= Record excerpts =
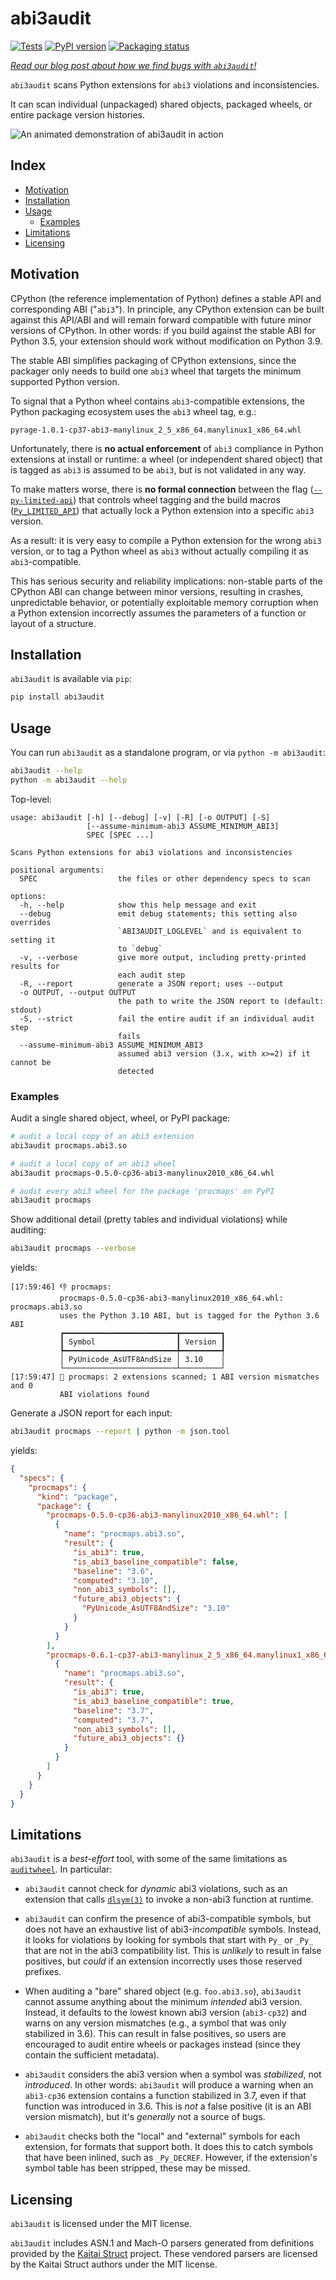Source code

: # abi3audit

<!--- @begin-badges@ --->
[![Tests](https://github.com/trailofbits/abi3audit/actions/workflows/tests.yml/badge.svg)](https://github.com/trailofbits/abi3audit/actions/workflows/tests.yml)
[![PyPI version](https://badge.fury.io/py/abi3audit.svg)](https://pypi.org/project/abi3audit)
[![Packaging status](https://repology.org/badge/tiny-repos/python:abi3audit.svg)](https://repology.org/project/python:abi3audit/versions)
<!--- @end-badges@ --->

*[Read our blog post about how we find bugs with `abi3audit`!](https://blog.trailofbits.com/2022/11/15/python-wheels-abi-abi3audit/)*

`abi3audit` scans Python extensions for `abi3` violations and inconsistencies.

It can scan individual (unpackaged) shared objects, packaged wheels, or entire
package version histories.

![An animated demonstration of abi3audit in action](https://user-images.githubusercontent.com/3059210/194171233-a61a81d2-f2ed-4078-8988-903f996ba2e3.gif)

## Index

* [Motivation](#motivation)
* [Installation](#installation)
* [Usage](#usage)
  * [Examples](#examples)
* [Limitations](#limitations)
* [Licensing](#licensing)

## Motivation

CPython (the reference implementation of Python) defines a stable API and corresponding
ABI ("`abi3`"). In principle, any CPython extension can be built against this
API/ABI and will remain forward compatible with future minor versions of CPython.
In other words: if you build against the stable ABI for Python 3.5, your
extension should work without modification on Python 3.9.

The stable ABI simplifies packaging of CPython extensions, since the packager
only needs to build one `abi3` wheel that targets the minimum supported Python
version.

To signal that a Python wheel contains `abi3`-compatible extensions,
the Python packaging ecosystem uses the `abi3` wheel tag, e.g.:

```text
pyrage-1.0.1-cp37-abi3-manylinux_2_5_x86_64.manylinux1_x86_64.whl
```

Unfortunately, there is **no actual enforcement** of `abi3` compliance
in Python extensions at install or runtime: a wheel (or independent
shared object) that is tagged as `abi3` is assumed to be `abi3`, but
is not validated in any way.

To make matters worse, there is **no formal connection** between the flag
([`--py-limited-api`](https://setuptools.pypa.io/en/latest/userguide/ext_modules.html#setuptools.Extension))
that controls wheel tagging and the build macros
([`Py_LIMITED_API`](https://docs.python.org/3/c-api/stable.html#c.Py_LIMITED_API))
that actually lock a Python extension into a specific `abi3` version.

As a result: it is very easy to compile a Python extension for the wrong `abi3`
version, or to tag a Python wheel as `abi3` without actually compiling it
as `abi3`-compatible.

This has serious security and reliability implications: non-stable parts
of the CPython ABI can change between minor versions, resulting in crashes,
unpredictable behavior, or potentially exploitable memory corruption when
a Python extension incorrectly assumes the parameters of a function
or layout of a structure.

## Installation

`abi3audit` is available via `pip`:

```bash
pip install abi3audit
```

## Usage

You can run `abi3audit` as a standalone program, or via `python -m abi3audit`:

```bash
abi3audit --help
python -m abi3audit --help
```

Top-level:

<!-- @begin-abi3audit-help@ -->
```console
usage: abi3audit [-h] [--debug] [-v] [-R] [-o OUTPUT] [-S]
                 [--assume-minimum-abi3 ASSUME_MINIMUM_ABI3]
                 SPEC [SPEC ...]

Scans Python extensions for abi3 violations and inconsistencies

positional arguments:
  SPEC                  the files or other dependency specs to scan

options:
  -h, --help            show this help message and exit
  --debug               emit debug statements; this setting also overrides
                        `ABI3AUDIT_LOGLEVEL` and is equivalent to setting it
                        to `debug`
  -v, --verbose         give more output, including pretty-printed results for
                        each audit step
  -R, --report          generate a JSON report; uses --output
  -o OUTPUT, --output OUTPUT
                        the path to write the JSON report to (default: stdout)
  -S, --strict          fail the entire audit if an individual audit step
                        fails
  --assume-minimum-abi3 ASSUME_MINIMUM_ABI3
                        assumed abi3 version (3.x, with x>=2) if it cannot be
                        detected
```
<!-- @end-abi3audit-help@ -->

### Examples

Audit a single shared object, wheel, or PyPI package:

```bash
# audit a local copy of an abi3 extension
abi3audit procmaps.abi3.so

# audit a local copy of an abi3 wheel
abi3audit procmaps-0.5.0-cp36-abi3-manylinux2010_x86_64.whl

# audit every abi3 wheel for the package 'procmaps' on PyPI
abi3audit procmaps
```

Show additional detail (pretty tables and individual violations) while auditing:

```bash
abi3audit procmaps --verbose
```

yields:

```console
[17:59:46] 👎 procmaps:
           procmaps-0.5.0-cp36-abi3-manylinux2010_x86_64.whl: procmaps.abi3.so
           uses the Python 3.10 ABI, but is tagged for the Python 3.6 ABI
           ┏━━━━━━━━━━━━━━━━━━━━━━━━━┳━━━━━━━━━┓
           ┃ Symbol                  ┃ Version ┃
           ┡━━━━━━━━━━━━━━━━━━━━━━━━━╇━━━━━━━━━┩
           │ PyUnicode_AsUTF8AndSize │ 3.10    │
           └─────────────────────────┴─────────┘
[17:59:47] 💁 procmaps: 2 extensions scanned; 1 ABI version mismatches and 0
           ABI violations found
```

Generate a JSON report for each input:

```bash
abi3audit procmaps --report | python -m json.tool
```

yields:

```json
{
  "specs": {
    "procmaps": {
      "kind": "package",
      "package": {
        "procmaps-0.5.0-cp36-abi3-manylinux2010_x86_64.whl": [
          {
            "name": "procmaps.abi3.so",
            "result": {
              "is_abi3": true,
              "is_abi3_baseline_compatible": false,
              "baseline": "3.6",
              "computed": "3.10",
              "non_abi3_symbols": [],
              "future_abi3_objects": {
                "PyUnicode_AsUTF8AndSize": "3.10"
              }
            }
          }
        ],
        "procmaps-0.6.1-cp37-abi3-manylinux_2_5_x86_64.manylinux1_x86_64.whl": [
          {
            "name": "procmaps.abi3.so",
            "result": {
              "is_abi3": true,
              "is_abi3_baseline_compatible": true,
              "baseline": "3.7",
              "computed": "3.7",
              "non_abi3_symbols": [],
              "future_abi3_objects": {}
            }
          }
        ]
      }
    }
  }
}
```

## Limitations

`abi3audit` is a *best-effort* tool, with some of the same limitations as
[`auditwheel`](https://github.com/pypa/auditwheel). In particular:

* `abi3audit` cannot check for *dynamic* abi3 violations, such as an extension
  that calls [`dlsym(3)`](https://man7.org/linux/man-pages/man3/dlsym.3.html)
  to invoke a non-abi3 function at runtime.

* `abi3audit` can confirm the presence of abi3-compatible symbols, but does
  not have an exhaustive list of abi3-*incompatible* symbols. Instead, it looks
  for violations by looking for symbols that start with `Py_` or `_Py_` that
  are not in the abi3 compatibility list. This is *unlikely* to result in false
  positives, but *could* if an extension incorrectly uses those reserved
  prefixes.

* When auditing a "bare" shared object (e.g. `foo.abi3.so`), `abi3audit` cannot
  assume anything about the minimum *intended* abi3 version. Instead, it
  defaults to the lowest known abi3 version (`abi3-cp32`) and warns on any
  version mismatches (e.g., a symbol that was only stabilized in 3.6).
  This can result in false positives, so users are encouraged to audit entire
  wheels or packages instead (since they contain the sufficient metadata).

* `abi3audit` considers the abi3 version when a symbol was *stabilized*,
  not *introduced*. In other words: `abi3audit` will produce a warning
  when an `abi3-cp36` extension contains a function stabilized in 3.7, even
  if that function was introduced in 3.6. This is *not* a false positive
  (it is an ABI version mismatch), but it's *generally* not a source of bugs.

* `abi3audit` checks both the "local" and "external" symbols for each extension,
  for formats that support both. It does this to catch symbols that have been
  inlined, such as `_Py_DECREF`. However, if the extension's symbol table
  has been stripped, these may be missed.

## Licensing

`abi3audit` is licensed under the MIT license.

`abi3audit` includes ASN.1 and Mach-O parsers generated from
definitions provided by the [Kaitai Struct](https://kaitai.io/) project.
These vendored parsers are licensed by the Kaitai Struct authors under the MIT
license.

= What the task asks =
Could you copy out every line in the material above that contains the string "parsers"?

= Answer to this exercise =
`abi3audit` includes ASN.1 and Mach-O parsers generated from
These vendored parsers are licensed by the Kaitai Struct authors under the MIT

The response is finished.